WHAT IS NEEDED ->
From the data below, set down exactly the lines between the one holding "thermal conductivity, dynamic" and the one holding "conductivities and their", inclusive, and no others.

<<<<

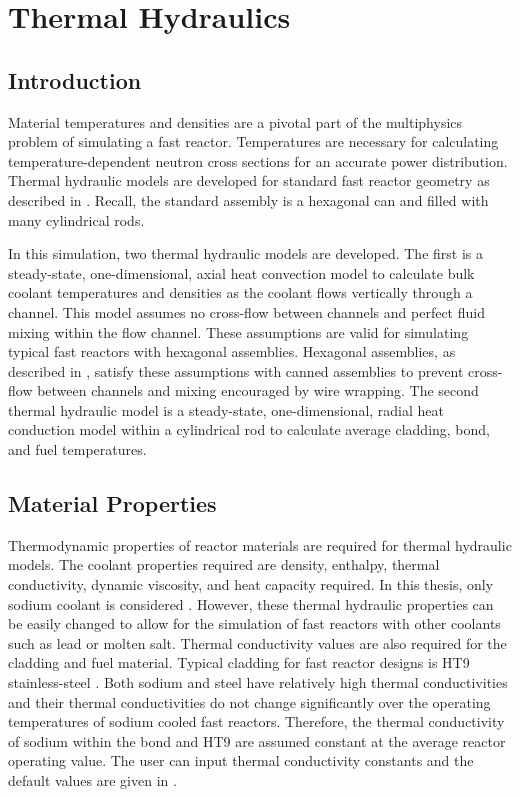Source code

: \chapter{Thermal Hydraulics}
\label{ch:thermalHydraulics}

\section{Introduction}
  Material temperatures and densities are a pivotal part of the multiphysics
  problem of simulating a fast reactor. Temperatures are necessary for
  calculating temperature-dependent neutron cross sections for an accurate power
  distribution. Thermal hydraulic models are developed for standard fast
  reactor geometry as described in . Recall, the
  standard assembly is a hexagonal can and filled with many cylindrical rods. 

  In this simulation, two thermal hydraulic models are developed. The first is a
  steady-state, one-dimensional, axial heat convection model to calculate bulk
  coolant temperatures and densities as the coolant flows vertically through a
  channel. This model assumes no cross-flow between channels and perfect fluid
  mixing within the flow channel. These assumptions are valid for simulating
  typical fast reactors with hexagonal assemblies. Hexagonal assemblies, as
  described in , satisfy these assumptions with
  canned assemblies to prevent cross-flow between channels and mixing encouraged
  by wire wrapping. The second thermal hydraulic model is a steady-state,
  one-dimensional, radial heat conduction model within a cylindrical rod to
  calculate average cladding, bond, and fuel temperatures.

\section{Material Properties}
  \label{sec:material_properties}
  Thermodynamic properties of reactor materials are required for thermal
  hydraulic models. The coolant properties required are density, enthalpy,
  thermal conductivity, dynamic viscosity, and heat capacity required. In this
  thesis, only sodium coolant is considered \cite{sodiumProp}. However, these
  thermal hydraulic properties can be easily changed to allow for the simulation
  of fast reactors with other coolants such as lead or molten salt. Thermal
  conductivity values are also required for the cladding and fuel material.
  Typical cladding for fast reactor designs is HT9 stainless-steel
  \cite{ht9Prop}. Both sodium and steel have relatively high thermal
  conductivities and their thermal conductivities do not change significantly
  over the operating temperatures of sodium cooled fast reactors. Therefore, the
  thermal conductivity of sodium within the bond \cite{sodiumProp} and HT9
  \cite{ht9Prop} are assumed constant at the average reactor operating value.
  The user can input thermal conductivity constants and the default values are
  given in .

>>>>

ANSWER SPACE ->
  thermal conductivity, dynamic viscosity, and heat capacity required. In this
  thesis, only sodium coolant is considered \cite{sodiumProp}. However, these
  thermal hydraulic properties can be easily changed to allow for the simulation
  of fast reactors with other coolants such as lead or molten salt. Thermal
  conductivity values are also required for the cladding and fuel material.
  Typical cladding for fast reactor designs is HT9 stainless-steel
  \cite{ht9Prop}. Both sodium and steel have relatively high thermal
  conductivities and their thermal conductivities do not change significantly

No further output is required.